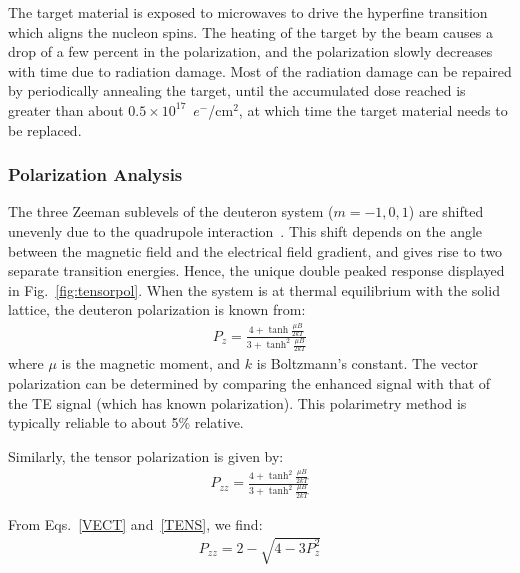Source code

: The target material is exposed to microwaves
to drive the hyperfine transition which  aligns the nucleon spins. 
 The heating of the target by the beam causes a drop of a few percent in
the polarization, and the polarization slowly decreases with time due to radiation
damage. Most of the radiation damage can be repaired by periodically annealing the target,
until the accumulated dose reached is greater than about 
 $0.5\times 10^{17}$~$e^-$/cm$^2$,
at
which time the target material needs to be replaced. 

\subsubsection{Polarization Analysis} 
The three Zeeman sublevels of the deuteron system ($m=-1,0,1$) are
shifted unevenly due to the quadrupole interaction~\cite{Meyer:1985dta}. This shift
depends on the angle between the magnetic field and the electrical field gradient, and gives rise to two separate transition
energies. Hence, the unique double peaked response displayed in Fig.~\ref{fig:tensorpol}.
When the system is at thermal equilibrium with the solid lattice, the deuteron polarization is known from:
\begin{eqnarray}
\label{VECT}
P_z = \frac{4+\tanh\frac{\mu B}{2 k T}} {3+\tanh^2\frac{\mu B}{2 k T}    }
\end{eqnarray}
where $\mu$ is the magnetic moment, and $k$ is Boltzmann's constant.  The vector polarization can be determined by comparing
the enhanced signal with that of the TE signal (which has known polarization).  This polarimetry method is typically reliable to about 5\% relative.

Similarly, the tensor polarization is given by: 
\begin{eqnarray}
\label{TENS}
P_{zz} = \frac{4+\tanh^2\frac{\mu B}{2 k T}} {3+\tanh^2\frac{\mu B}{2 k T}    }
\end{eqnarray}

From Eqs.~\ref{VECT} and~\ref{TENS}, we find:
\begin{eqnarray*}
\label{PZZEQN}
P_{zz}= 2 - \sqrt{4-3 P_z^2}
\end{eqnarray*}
* * *
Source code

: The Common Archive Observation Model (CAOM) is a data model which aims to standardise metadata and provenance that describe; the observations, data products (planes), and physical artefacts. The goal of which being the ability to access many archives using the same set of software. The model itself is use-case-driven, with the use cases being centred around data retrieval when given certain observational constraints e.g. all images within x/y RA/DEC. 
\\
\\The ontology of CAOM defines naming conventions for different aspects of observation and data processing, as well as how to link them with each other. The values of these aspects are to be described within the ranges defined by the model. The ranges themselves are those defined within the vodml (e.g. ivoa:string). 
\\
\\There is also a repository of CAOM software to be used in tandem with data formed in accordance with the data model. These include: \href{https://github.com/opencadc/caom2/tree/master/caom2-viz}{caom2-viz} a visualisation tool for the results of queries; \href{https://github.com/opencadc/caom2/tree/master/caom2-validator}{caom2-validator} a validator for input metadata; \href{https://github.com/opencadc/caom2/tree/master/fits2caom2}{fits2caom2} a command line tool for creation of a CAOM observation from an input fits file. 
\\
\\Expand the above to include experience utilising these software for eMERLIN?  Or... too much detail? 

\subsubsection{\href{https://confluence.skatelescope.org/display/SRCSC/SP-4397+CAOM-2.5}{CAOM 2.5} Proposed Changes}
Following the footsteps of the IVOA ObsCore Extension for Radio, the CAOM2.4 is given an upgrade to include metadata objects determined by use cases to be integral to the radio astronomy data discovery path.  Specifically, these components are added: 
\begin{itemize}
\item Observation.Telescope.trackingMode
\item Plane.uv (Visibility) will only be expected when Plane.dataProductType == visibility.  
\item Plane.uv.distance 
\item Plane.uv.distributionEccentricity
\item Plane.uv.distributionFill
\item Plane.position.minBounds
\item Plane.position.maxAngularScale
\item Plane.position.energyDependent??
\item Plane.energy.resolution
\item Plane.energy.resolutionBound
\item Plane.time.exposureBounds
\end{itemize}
...
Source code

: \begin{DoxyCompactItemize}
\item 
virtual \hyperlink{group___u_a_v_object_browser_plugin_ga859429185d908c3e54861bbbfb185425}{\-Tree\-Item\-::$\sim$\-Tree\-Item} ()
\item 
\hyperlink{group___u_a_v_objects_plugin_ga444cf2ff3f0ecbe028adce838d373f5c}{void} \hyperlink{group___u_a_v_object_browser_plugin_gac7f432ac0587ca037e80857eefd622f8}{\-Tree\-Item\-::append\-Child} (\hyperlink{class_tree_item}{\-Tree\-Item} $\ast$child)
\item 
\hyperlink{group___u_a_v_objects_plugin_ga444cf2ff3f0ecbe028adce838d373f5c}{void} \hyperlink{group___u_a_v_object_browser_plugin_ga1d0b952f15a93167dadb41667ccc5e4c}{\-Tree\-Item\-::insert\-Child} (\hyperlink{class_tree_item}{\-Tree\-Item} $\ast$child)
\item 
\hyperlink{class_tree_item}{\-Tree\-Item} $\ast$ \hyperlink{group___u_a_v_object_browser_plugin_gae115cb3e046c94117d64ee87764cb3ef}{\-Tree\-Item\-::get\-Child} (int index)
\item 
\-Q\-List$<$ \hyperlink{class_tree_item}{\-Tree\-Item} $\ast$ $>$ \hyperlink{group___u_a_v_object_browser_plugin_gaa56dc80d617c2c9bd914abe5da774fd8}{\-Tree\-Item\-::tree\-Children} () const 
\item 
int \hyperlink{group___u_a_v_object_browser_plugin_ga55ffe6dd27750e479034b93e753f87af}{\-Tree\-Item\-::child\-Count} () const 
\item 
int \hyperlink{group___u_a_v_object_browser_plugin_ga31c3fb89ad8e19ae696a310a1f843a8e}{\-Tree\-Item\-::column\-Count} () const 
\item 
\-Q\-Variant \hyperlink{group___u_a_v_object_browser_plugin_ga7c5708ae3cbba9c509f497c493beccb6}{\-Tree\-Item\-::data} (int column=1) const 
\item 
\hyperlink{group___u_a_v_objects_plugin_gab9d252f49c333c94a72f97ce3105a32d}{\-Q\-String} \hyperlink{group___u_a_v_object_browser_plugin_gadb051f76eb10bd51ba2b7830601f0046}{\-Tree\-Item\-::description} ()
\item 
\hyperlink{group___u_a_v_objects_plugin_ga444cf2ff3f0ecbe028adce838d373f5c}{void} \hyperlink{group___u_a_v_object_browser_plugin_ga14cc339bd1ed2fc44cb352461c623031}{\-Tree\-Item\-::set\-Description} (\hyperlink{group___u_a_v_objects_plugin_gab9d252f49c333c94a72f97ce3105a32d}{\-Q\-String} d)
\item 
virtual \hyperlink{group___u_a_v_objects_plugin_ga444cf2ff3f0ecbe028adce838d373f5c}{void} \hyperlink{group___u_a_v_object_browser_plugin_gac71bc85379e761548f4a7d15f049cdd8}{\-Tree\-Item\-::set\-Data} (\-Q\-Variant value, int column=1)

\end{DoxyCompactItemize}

- **INSTRUCTIONS FOR THE TASK**:
Reproduce each line of the material in which the string "transition" occurs.

- **ANSWER BOX**:
to drive the hyperfine transition which  aligns the nucleon spins. 
depends on the angle between the magnetic field and the electrical field gradient, and gives rise to two separate transition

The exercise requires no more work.